The research, done at New York Medical College in Valhalla, could lead to new ways of treating heart disease. For example, the stem cells could be injected into diseased or damaged tissue so that new tissue could grow. The researchers are planning to submit a protocol to the U.S. Food and Drug Administration for a phase I clinical trial to test the safety of injecting cardiac stem cells in humans.
Piero Anversa and his colleagues identified pockets of stem cells in the interstices, or spaces, between muscle cells in the hearts of rats. When the stem cells were cultured and injected into rats with damaged heart tissue, 70 percent of the damaged myocardium was reconstituted within 20 days. These findings were reported in Cell.

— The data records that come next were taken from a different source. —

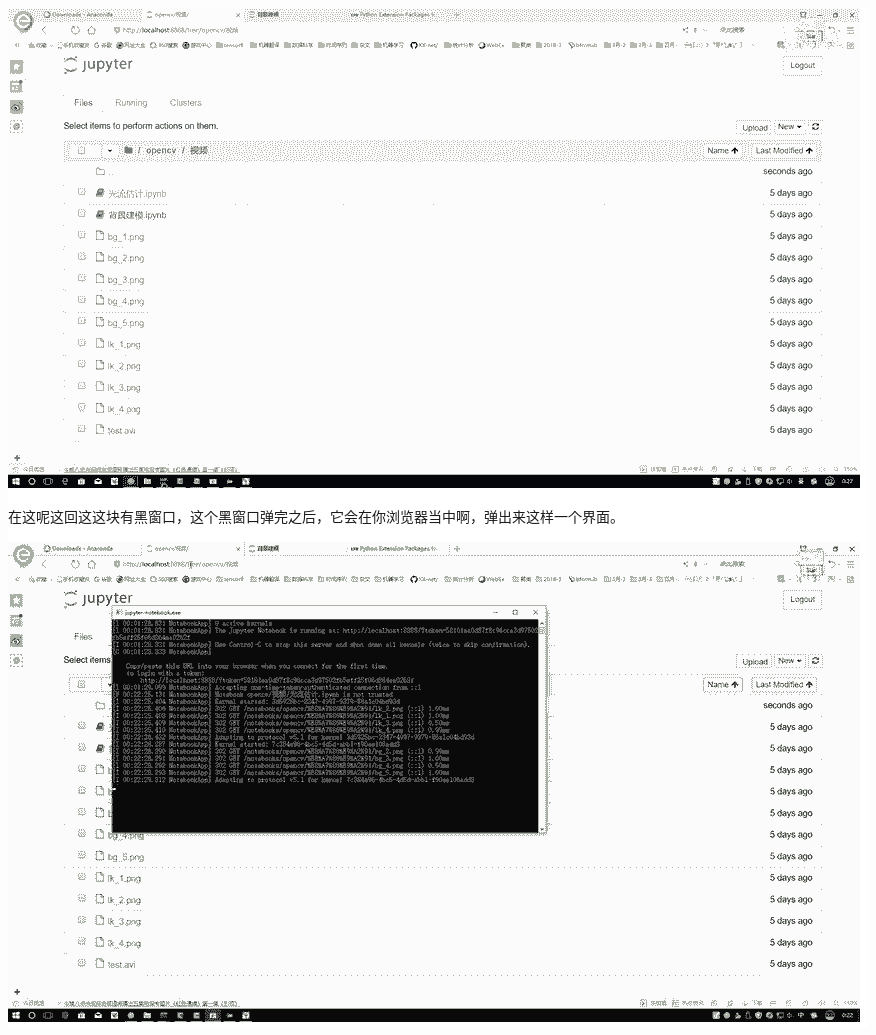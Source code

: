 ![](img/89570307c0e25ad0018226f6e40d87a4_9.png)

在这呢这回这这块有黑窗口，这个黑窗口弹完之后，它会在你浏览器当中啊，弹出来这样一个界面。

![](img/89570307c0e25ad0018226f6e40d87a4_11.png)
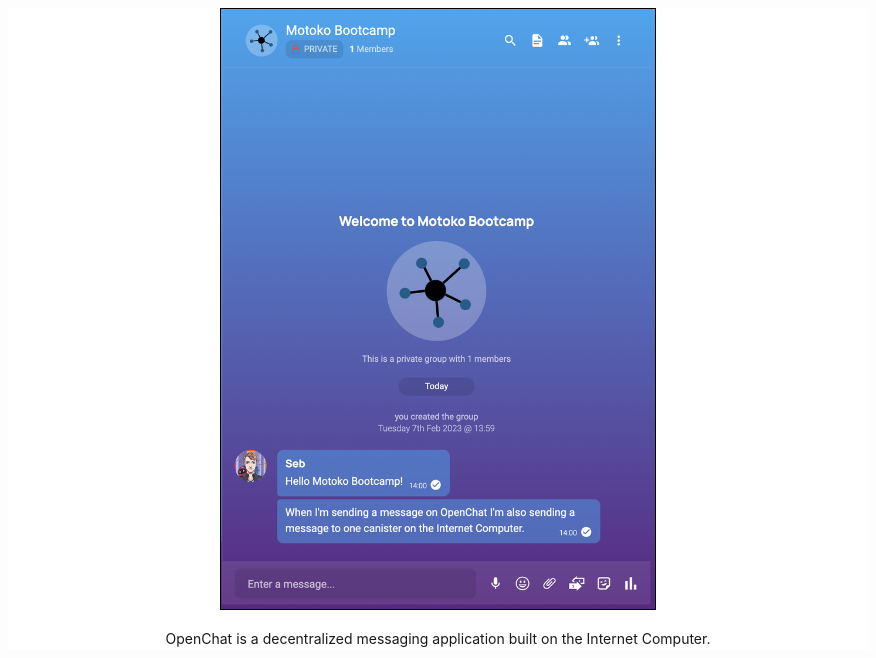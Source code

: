 <p align="center"> <img src="./assets/oc_message.png" height="600px" style="border: 1px solid black;"/> </p>
<p align="center"> OpenChat is a decentralized messaging application built on the Internet Computer. </p>
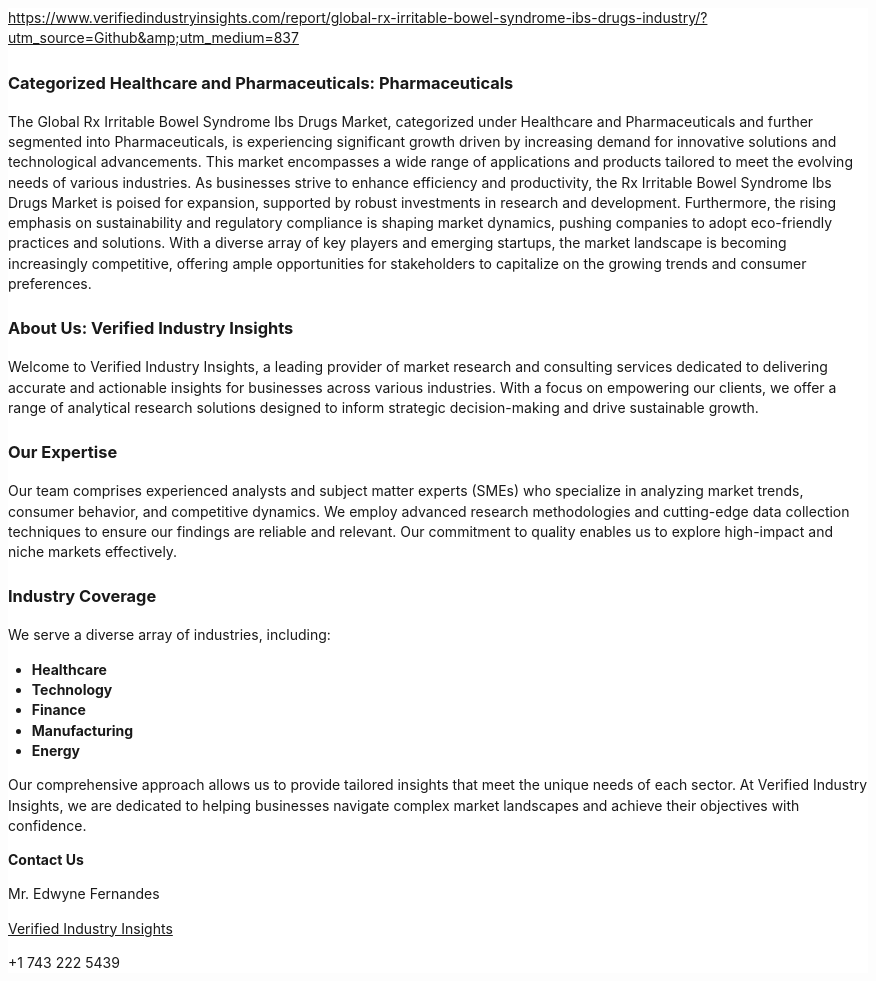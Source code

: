 </strong><a href="https://www.verifiedindustryinsights.com/report/global-rx-irritable-bowel-syndrome-ibs-drugs-industry/?utm_source=Github&amp;utm_medium=837">https://www.verifiedindustryinsights.com/report/global-rx-irritable-bowel-syndrome-ibs-drugs-industry/?utm_source=Github&amp;utm_medium=837</a>&nbsp;</p><h3>Categorized Healthcare and Pharmaceuticals: Pharmaceuticals </h3><p>The Global Rx Irritable Bowel Syndrome Ibs Drugs Market, categorized under Healthcare and Pharmaceuticals and further segmented into Pharmaceuticals, is experiencing significant growth driven by increasing demand for innovative solutions and technological advancements. This market encompasses a wide range of applications and products tailored to meet the evolving needs of various industries. As businesses strive to enhance efficiency and productivity, the Rx Irritable Bowel Syndrome Ibs Drugs Market is poised for expansion, supported by robust investments in research and development. Furthermore, the rising emphasis on sustainability and regulatory compliance is shaping market dynamics, pushing companies to adopt eco-friendly practices and solutions. With a diverse array of key players and emerging startups, the market landscape is becoming increasingly competitive, offering ample opportunities for stakeholders to capitalize on the growing trends and consumer preferences.</p><h3>About Us: Verified Industry Insights</h3><p>Welcome to Verified Industry Insights, a leading provider of market research and consulting services dedicated to delivering accurate and actionable insights for businesses across various industries. With a focus on empowering our clients, we offer a range of analytical research solutions designed to inform strategic decision-making and drive sustainable growth.</p><h3>Our Expertise</h3><p>Our team comprises experienced analysts and subject matter experts (SMEs) who specialize in analyzing market trends, consumer behavior, and competitive dynamics. We employ advanced research methodologies and cutting-edge data collection techniques to ensure our findings are reliable and relevant. Our commitment to quality enables us to explore high-impact and niche markets effectively.</p><h3>Industry Coverage</h3><p>We serve a diverse array of industries, including:</p><ul><li><strong>Healthcare</strong></li><li><strong>Technology</strong></li><li><strong>Finance</strong></li><li><strong>Manufacturing</strong></li><li><strong>Energy</strong></li></ul><p>Our comprehensive approach allows us to provide tailored insights that meet the unique needs of each sector. At Verified Industry Insights, we are dedicated to helping businesses navigate complex market landscapes and achieve their objectives with confidence.</p><p><strong>Contact Us</strong></p><p>Mr. Edwyne Fernandes</p><p><a href="https://www.verifiedindustryinsights.com/">Verified Industry Insights</a></p><p>+1 743 222 5439</p>

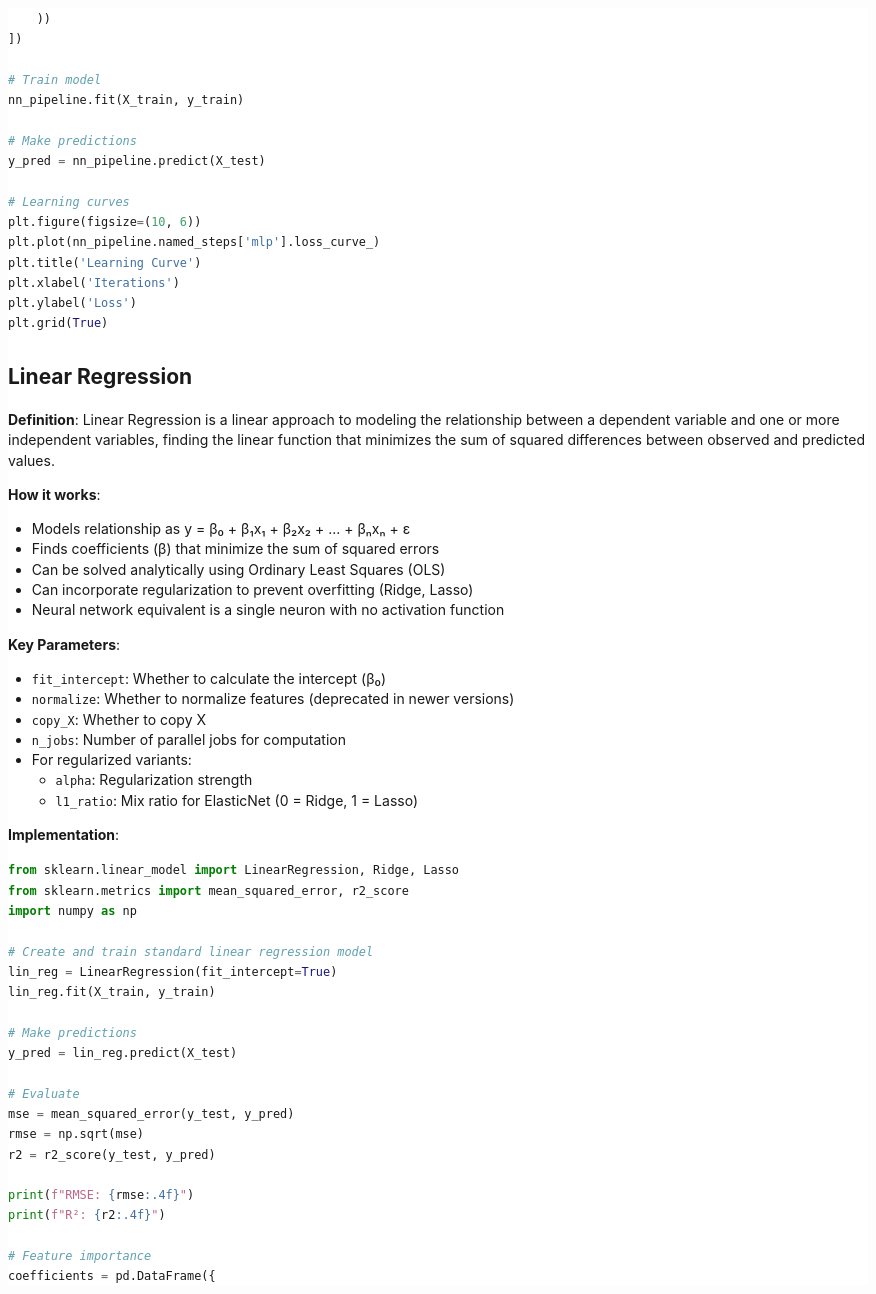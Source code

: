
```python
    ))
])

# Train model
nn_pipeline.fit(X_train, y_train)

# Make predictions
y_pred = nn_pipeline.predict(X_test)

# Learning curves
plt.figure(figsize=(10, 6))
plt.plot(nn_pipeline.named_steps['mlp'].loss_curve_)
plt.title('Learning Curve')
plt.xlabel('Iterations')
plt.ylabel('Loss')
plt.grid(True)
```

## Linear Regression

**Definition**: Linear Regression is a linear approach to modeling the relationship between a dependent variable and one or more independent variables, finding the linear function that minimizes the sum of squared differences between observed and predicted values.

**How it works**:

- Models relationship as y = β₀ + β₁x₁ + β₂x₂ + ... + βₙxₙ + ε
- Finds coefficients (β) that minimize the sum of squared errors
- Can be solved analytically using Ordinary Least Squares (OLS)
- Can incorporate regularization to prevent overfitting (Ridge, Lasso)
- Neural network equivalent is a single neuron with no activation function

**Key Parameters**:

- `fit_intercept`: Whether to calculate the intercept (β₀)
- `normalize`: Whether to normalize features (deprecated in newer versions)
- `copy_X`: Whether to copy X
- `n_jobs`: Number of parallel jobs for computation
- For regularized variants:
  - `alpha`: Regularization strength
  - `l1_ratio`: Mix ratio for ElasticNet (0 = Ridge, 1 = Lasso)

**Implementation**:

```python
from sklearn.linear_model import LinearRegression, Ridge, Lasso
from sklearn.metrics import mean_squared_error, r2_score
import numpy as np

# Create and train standard linear regression model
lin_reg = LinearRegression(fit_intercept=True)
lin_reg.fit(X_train, y_train)

# Make predictions
y_pred = lin_reg.predict(X_test)

# Evaluate
mse = mean_squared_error(y_test, y_pred)
rmse = np.sqrt(mse)
r2 = r2_score(y_test, y_pred)

print(f"RMSE: {rmse:.4f}")
print(f"R²: {r2:.4f}")

# Feature importance
coefficients = pd.DataFrame({
```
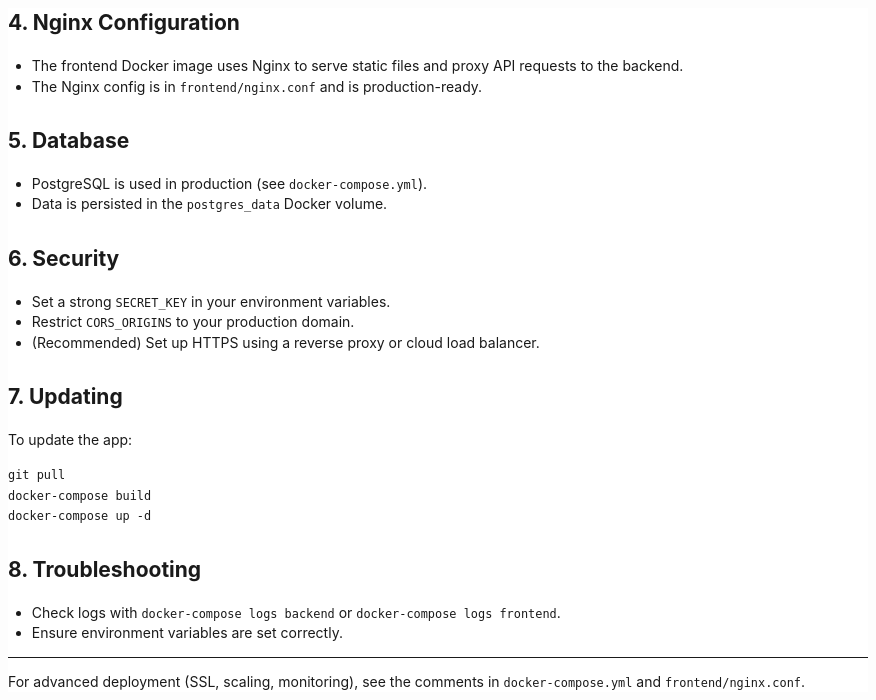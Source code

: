 ## 4. Nginx Configuration
- The frontend Docker image uses Nginx to serve static files and proxy API requests to the backend.
- The Nginx config is in `frontend/nginx.conf` and is production-ready.

## 5. Database
- PostgreSQL is used in production (see `docker-compose.yml`).
- Data is persisted in the `postgres_data` Docker volume.

## 6. Security
- Set a strong `SECRET_KEY` in your environment variables.
- Restrict `CORS_ORIGINS` to your production domain.
- (Recommended) Set up HTTPS using a reverse proxy or cloud load balancer.

## 7. Updating
To update the app:
```
git pull
docker-compose build
docker-compose up -d
```

## 8. Troubleshooting
- Check logs with `docker-compose logs backend` or `docker-compose logs frontend`.
- Ensure environment variables are set correctly.

---
For advanced deployment (SSL, scaling, monitoring), see the comments in `docker-compose.yml` and `frontend/nginx.conf`. 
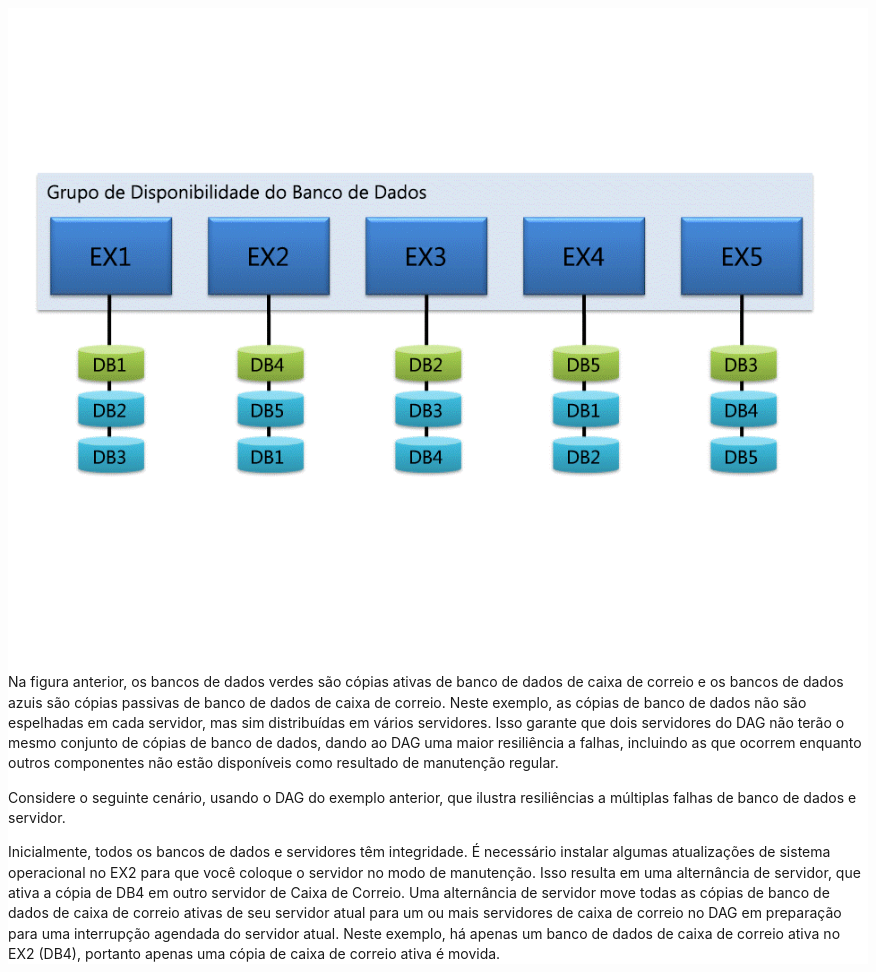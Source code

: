 ![Grupo de Disponibilidade de Banco de Dados (DAG)](images/Dd979799.21fcbf7b-cb10-49c0-8e32-bdf3c03f825d(EXCHG.150).gif "Grupo de Disponibilidade de Banco de Dados (DAG)")

Na figura anterior, os bancos de dados verdes são cópias ativas de banco de dados de caixa de correio e os bancos de dados azuis são cópias passivas de banco de dados de caixa de correio. Neste exemplo, as cópias de banco de dados não são espelhadas em cada servidor, mas sim distribuídas em vários servidores. Isso garante que dois servidores do DAG não terão o mesmo conjunto de cópias de banco de dados, dando ao DAG uma maior resiliência a falhas, incluindo as que ocorrem enquanto outros componentes não estão disponíveis como resultado de manutenção regular.

Considere o seguinte cenário, usando o DAG do exemplo anterior, que ilustra resiliências a múltiplas falhas de banco de dados e servidor.

Inicialmente, todos os bancos de dados e servidores têm integridade. É necessário instalar algumas atualizações de sistema operacional no EX2 para que você coloque o servidor no modo de manutenção. Isso resulta em uma alternância de servidor, que ativa a cópia de DB4 em outro servidor de Caixa de Correio. Uma alternância de servidor move todas as cópias de banco de dados de caixa de correio ativas de seu servidor atual para um ou mais servidores de caixa de correio no DAG em preparação para uma interrupção agendada do servidor atual. Neste exemplo, há apenas um banco de dados de caixa de correio ativa no EX2 (DB4), portanto apenas uma cópia de caixa de correio ativa é movida.
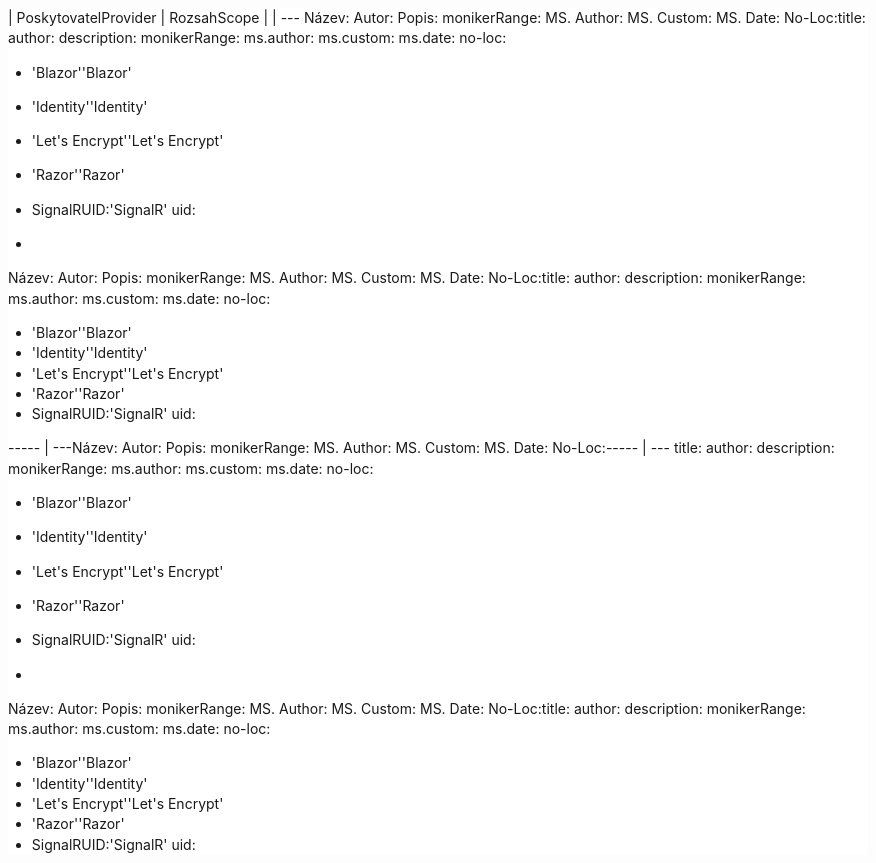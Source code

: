 | <span data-ttu-id="f864f-131">Poskytovatel</span><span class="sxs-lookup"><span data-stu-id="f864f-131">Provider</span></span>  | <span data-ttu-id="f864f-132">Rozsah</span><span class="sxs-lookup"><span data-stu-id="f864f-132">Scope</span></span>                                                            |
| ---
<span data-ttu-id="f864f-133">Název: Autor: Popis: monikerRange: MS. Author: MS. Custom: MS. Date: No-Loc:</span><span class="sxs-lookup"><span data-stu-id="f864f-133">title: author: description: monikerRange: ms.author: ms.custom: ms.date: no-loc:</span></span>
- <span data-ttu-id="f864f-134">'Blazor'</span><span class="sxs-lookup"><span data-stu-id="f864f-134">'Blazor'</span></span>
- <span data-ttu-id="f864f-135">'Identity'</span><span class="sxs-lookup"><span data-stu-id="f864f-135">'Identity'</span></span>
- <span data-ttu-id="f864f-136">'Let's Encrypt'</span><span class="sxs-lookup"><span data-stu-id="f864f-136">'Let's Encrypt'</span></span>
- <span data-ttu-id="f864f-137">'Razor'</span><span class="sxs-lookup"><span data-stu-id="f864f-137">'Razor'</span></span>
- <span data-ttu-id="f864f-138">SignalRUID:</span><span class="sxs-lookup"><span data-stu-id="f864f-138">'SignalR' uid:</span></span> 

-
<span data-ttu-id="f864f-139">Název: Autor: Popis: monikerRange: MS. Author: MS. Custom: MS. Date: No-Loc:</span><span class="sxs-lookup"><span data-stu-id="f864f-139">title: author: description: monikerRange: ms.author: ms.custom: ms.date: no-loc:</span></span>
- <span data-ttu-id="f864f-140">'Blazor'</span><span class="sxs-lookup"><span data-stu-id="f864f-140">'Blazor'</span></span>
- <span data-ttu-id="f864f-141">'Identity'</span><span class="sxs-lookup"><span data-stu-id="f864f-141">'Identity'</span></span>
- <span data-ttu-id="f864f-142">'Let's Encrypt'</span><span class="sxs-lookup"><span data-stu-id="f864f-142">'Let's Encrypt'</span></span>
- <span data-ttu-id="f864f-143">'Razor'</span><span class="sxs-lookup"><span data-stu-id="f864f-143">'Razor'</span></span>
- <span data-ttu-id="f864f-144">SignalRUID:</span><span class="sxs-lookup"><span data-stu-id="f864f-144">'SignalR' uid:</span></span> 

<span data-ttu-id="f864f-145">----- | ---Název: Autor: Popis: monikerRange: MS. Author: MS. Custom: MS. Date: No-Loc:</span><span class="sxs-lookup"><span data-stu-id="f864f-145">----- | --- title: author: description: monikerRange: ms.author: ms.custom: ms.date: no-loc:</span></span>
- <span data-ttu-id="f864f-146">'Blazor'</span><span class="sxs-lookup"><span data-stu-id="f864f-146">'Blazor'</span></span>
- <span data-ttu-id="f864f-147">'Identity'</span><span class="sxs-lookup"><span data-stu-id="f864f-147">'Identity'</span></span>
- <span data-ttu-id="f864f-148">'Let's Encrypt'</span><span class="sxs-lookup"><span data-stu-id="f864f-148">'Let's Encrypt'</span></span>
- <span data-ttu-id="f864f-149">'Razor'</span><span class="sxs-lookup"><span data-stu-id="f864f-149">'Razor'</span></span>
- <span data-ttu-id="f864f-150">SignalRUID:</span><span class="sxs-lookup"><span data-stu-id="f864f-150">'SignalR' uid:</span></span> 

-
<span data-ttu-id="f864f-151">Název: Autor: Popis: monikerRange: MS. Author: MS. Custom: MS. Date: No-Loc:</span><span class="sxs-lookup"><span data-stu-id="f864f-151">title: author: description: monikerRange: ms.author: ms.custom: ms.date: no-loc:</span></span>
- <span data-ttu-id="f864f-152">'Blazor'</span><span class="sxs-lookup"><span data-stu-id="f864f-152">'Blazor'</span></span>
- <span data-ttu-id="f864f-153">'Identity'</span><span class="sxs-lookup"><span data-stu-id="f864f-153">'Identity'</span></span>
- <span data-ttu-id="f864f-154">'Let's Encrypt'</span><span class="sxs-lookup"><span data-stu-id="f864f-154">'Let's Encrypt'</span></span>
- <span data-ttu-id="f864f-155">'Razor'</span><span class="sxs-lookup"><span data-stu-id="f864f-155">'Razor'</span></span>
- <span data-ttu-id="f864f-156">SignalRUID:</span><span class="sxs-lookup"><span data-stu-id="f864f-156">'SignalR' uid:</span></span>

The researchers also found similar cells in humans by examining tissue from patients with heart disease who underwent cardiac surgery. It appeared to the researchers that the accumulated stem cells had been attempting to repair heart damage, they reported in Proceedings of the National Academy of Sciences.
“We have identified where these cells live in the heart,” says Anversa. “The next step is to determine how to mobilize these cells to regenerate cardiac tissue. What can we do to make the cells grow and survive?”
Better yet, researchers could perhaps stimulate cardiac stem cells already living in the heart to grow.
The new findings challenge a longstanding dogma in heart research, Anversa says.
“For years, there has been a general belief that the number of cells in the heart was established at birth,” says Anversa. “But how could anyone believe that the heart could contract for so many years using the same cells? These studies show that there is a pool of cells that repairs damaged heart tissue.”
Previous studies by Anversa and others had shown that bone marrow cells injected into damaged heart muscle could also form new cardiac cells. But this is the first time cardiac stem cells have been used to restore heart function in an animal.